Una lección para la contrarrevolución


Arthur González

Raúl-Obama La contrarrevolución cubana tiene que aprender la nueva lección que ha dado la Casa Blanca.

Ni demócratas ni republicamos ni disidentes ni opositores cuentan cuando el Gobierno estadounidense decide aplicar su propia estrategia, y eso es lo que ha sucedido con el anuncio bilateral del presidente Raúl Castro y Barack Obama, sobre el intercambio de prisioneros y el restablecimiento de relaciones diplomáticas.Los asalariados internos que se creyeron ser el ombligo del mundo, recibieron un portazo en la cara ante las declaraciones de Obama, quien dejó bien definido que la prioridad sobre Cuba la traza el ejecutivo y ni siquiera el legislativo.

A pesar de los llantos y griterías de los “disidentes” internos en la Isla, como Guillermo Fariñas; la inculta y grosera Berta Soler; Elizardo Sánchez Santa Cruz; Antonio González Rodiles y otros vividores del dinero norteamericano, la Casa Blanca desarrolla nuevos planes para intentar acabar con el socialismo por vías diferentes, aunque no descarta el empleo de la vieja contrarrevolución para seguir con sus campañas de hacerle creer al mundo que Cuba viola los derechos humanos.

Los que pensaron que Obama les consultaría cualquier nuevo plan hacia la isla, tienen que aprender de una vez y por todas que la “disidencia” no es más que una sarta de empleadillos de poca monta, sin peso en la política, ni reconocimiento dentro de Cuba, tal y como informó el anterior jefe de la Sección de Intereses, Jonathan Farrar.

La ex secretaria de Estado Hillary Clinton, lo dejó bien establecido al asegurar: “A pesar de las buenas intenciones, nuestra política de aislamiento durante décadas solamente ha fortalecido el mantenimiento del régimen de los Castro en el poder”.

“El objetivo de aumentar la participación de Estados Unidos en los días y años venideros debe ser alentar reformas y duraderas para el pueblo cubano”.

En ninguna de esas variables puede estar presente la mafia terrorista de Miami con Ileana Ros, Mario Díaz Balard, Bob Menéndez, Marco Rubio y Jorge Mas Santo de la FNCA.

Menos aun la crápula chancletera cubana encabezada por Berta Soler y el ex presidiario José Daniel Ferrer, con sus métodos de capo mafioso de escaso valor.

Lo que sucede en la actualidad hace recordar el Programa Democracia rubricado por el presidente Ronald Reagan en 1980, donde Polonia fue el país escogido para iniciar el derrumbe del socialismo europeo.

La llamada Santa Alianza entre Reagan y el Papa Juan Pablo II, divulgada por la prensa norteamericana posterior a la entrevista entre ambos el 7 de junio de 1982 en la biblioteca del Vaticano, estableció una estrategia norteamericana con el apoyo de la Santa Sede.

Aunque en un contexto diferente, el anuncio de Obama el 17 de diciembre contempla:

Un apoyo continuo y sólido que perseguirá la mejora de las condiciones en materia de derechos humanos y la implementación de reformas democráticas en Cuba, además de otras medidas dirigidas a promover un mejoramiento de la situación para el pueblo cubano”.

“El congreso de EE.UU. financia la programación de la democracia en Cuba para proporcionar asistencia humanitaria, promocionar derechos humanos y libertades fundamentales y apoyar la libre circulación de información en lugares en donde está restringida y censurada.

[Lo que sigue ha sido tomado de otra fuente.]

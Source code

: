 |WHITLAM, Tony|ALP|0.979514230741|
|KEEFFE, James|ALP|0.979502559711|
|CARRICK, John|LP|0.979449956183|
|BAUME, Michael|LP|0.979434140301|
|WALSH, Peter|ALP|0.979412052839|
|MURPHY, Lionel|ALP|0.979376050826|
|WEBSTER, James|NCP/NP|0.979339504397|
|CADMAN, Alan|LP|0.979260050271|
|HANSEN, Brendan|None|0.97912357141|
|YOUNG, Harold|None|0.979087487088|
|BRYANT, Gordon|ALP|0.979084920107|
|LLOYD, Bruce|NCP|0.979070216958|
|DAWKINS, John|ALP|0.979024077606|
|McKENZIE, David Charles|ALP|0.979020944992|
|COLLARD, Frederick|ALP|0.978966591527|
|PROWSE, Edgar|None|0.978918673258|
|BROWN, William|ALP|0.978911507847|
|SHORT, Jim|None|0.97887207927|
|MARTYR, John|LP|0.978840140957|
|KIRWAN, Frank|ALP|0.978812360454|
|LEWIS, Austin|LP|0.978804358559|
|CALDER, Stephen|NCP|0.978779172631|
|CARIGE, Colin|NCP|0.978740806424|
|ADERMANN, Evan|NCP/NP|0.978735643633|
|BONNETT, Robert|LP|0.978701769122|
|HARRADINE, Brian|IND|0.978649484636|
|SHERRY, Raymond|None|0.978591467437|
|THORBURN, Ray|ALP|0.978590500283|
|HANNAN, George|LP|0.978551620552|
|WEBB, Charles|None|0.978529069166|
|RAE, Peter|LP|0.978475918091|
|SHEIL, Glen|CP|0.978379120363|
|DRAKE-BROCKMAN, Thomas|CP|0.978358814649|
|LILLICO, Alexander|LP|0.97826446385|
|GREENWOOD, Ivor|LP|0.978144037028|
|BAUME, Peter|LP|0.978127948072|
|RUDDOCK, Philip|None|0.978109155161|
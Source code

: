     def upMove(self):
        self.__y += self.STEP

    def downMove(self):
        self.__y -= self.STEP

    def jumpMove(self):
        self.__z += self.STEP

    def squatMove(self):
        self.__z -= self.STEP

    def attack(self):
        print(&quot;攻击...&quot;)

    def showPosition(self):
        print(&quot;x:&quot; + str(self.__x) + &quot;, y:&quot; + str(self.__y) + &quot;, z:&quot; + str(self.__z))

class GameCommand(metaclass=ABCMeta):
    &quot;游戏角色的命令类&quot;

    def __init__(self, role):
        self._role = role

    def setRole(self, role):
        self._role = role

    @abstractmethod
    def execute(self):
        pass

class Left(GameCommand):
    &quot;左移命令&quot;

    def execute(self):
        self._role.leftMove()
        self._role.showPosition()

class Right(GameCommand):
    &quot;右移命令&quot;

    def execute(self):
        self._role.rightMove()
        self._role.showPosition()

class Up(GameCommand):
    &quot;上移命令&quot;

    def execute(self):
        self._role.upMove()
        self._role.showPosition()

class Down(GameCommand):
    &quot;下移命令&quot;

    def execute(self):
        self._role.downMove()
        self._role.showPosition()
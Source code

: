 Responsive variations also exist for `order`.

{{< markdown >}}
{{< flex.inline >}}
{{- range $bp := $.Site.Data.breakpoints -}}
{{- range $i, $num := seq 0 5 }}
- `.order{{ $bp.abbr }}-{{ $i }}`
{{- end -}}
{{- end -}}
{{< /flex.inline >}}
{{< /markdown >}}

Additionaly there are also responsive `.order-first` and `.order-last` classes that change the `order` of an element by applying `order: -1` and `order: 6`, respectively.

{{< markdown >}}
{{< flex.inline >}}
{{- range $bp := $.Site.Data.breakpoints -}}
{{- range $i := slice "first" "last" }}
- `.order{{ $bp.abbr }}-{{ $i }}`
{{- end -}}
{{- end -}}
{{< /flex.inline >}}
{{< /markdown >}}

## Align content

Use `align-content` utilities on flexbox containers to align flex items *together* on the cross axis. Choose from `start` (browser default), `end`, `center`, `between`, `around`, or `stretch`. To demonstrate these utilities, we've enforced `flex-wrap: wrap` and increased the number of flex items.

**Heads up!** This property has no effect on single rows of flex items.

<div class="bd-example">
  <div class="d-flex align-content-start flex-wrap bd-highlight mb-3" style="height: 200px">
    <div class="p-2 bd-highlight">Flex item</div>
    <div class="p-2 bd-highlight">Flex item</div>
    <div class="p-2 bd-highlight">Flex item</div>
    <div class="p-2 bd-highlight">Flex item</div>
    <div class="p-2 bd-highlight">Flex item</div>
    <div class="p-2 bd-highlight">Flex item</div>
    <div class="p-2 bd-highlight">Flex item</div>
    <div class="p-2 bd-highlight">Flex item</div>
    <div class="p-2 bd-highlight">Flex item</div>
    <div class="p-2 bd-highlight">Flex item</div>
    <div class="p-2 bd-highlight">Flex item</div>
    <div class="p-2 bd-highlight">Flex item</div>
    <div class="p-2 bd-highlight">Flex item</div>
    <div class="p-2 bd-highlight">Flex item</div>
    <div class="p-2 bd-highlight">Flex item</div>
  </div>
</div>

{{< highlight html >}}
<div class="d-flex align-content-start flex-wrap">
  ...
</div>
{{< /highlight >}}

La administración continuará implementando programas de Estados Unidos enfocados en promover el cambio positivo en Cuba…”

Los cambios anunciados son trascendentales, quizás los más importantes de esta parte del siglo XXI, y pueden ayudar al pueblo cubano a dejar atrás las penurias causadas por 53 años de una criminal Guerra Económica y por la injusta inclusión en la lista de países de patrocinan el terrorismo.

Nadie se llame a engaño, el fin de Estados Unidos es eliminar de raíz el socialismo cubano, pero si persisten en su empeño volverán a fracasar como reconoció el Presidente en su alocución con la política de aislamiento y bloqueo.

De ahí que muchos deberán sacar conclusiones y analizar que nunca alcanzaron los resultados esperados.

En cuanto a los llamados “disidentes”, entender de una vez y por todas que Washington les paga pero los desprecia; así de simple.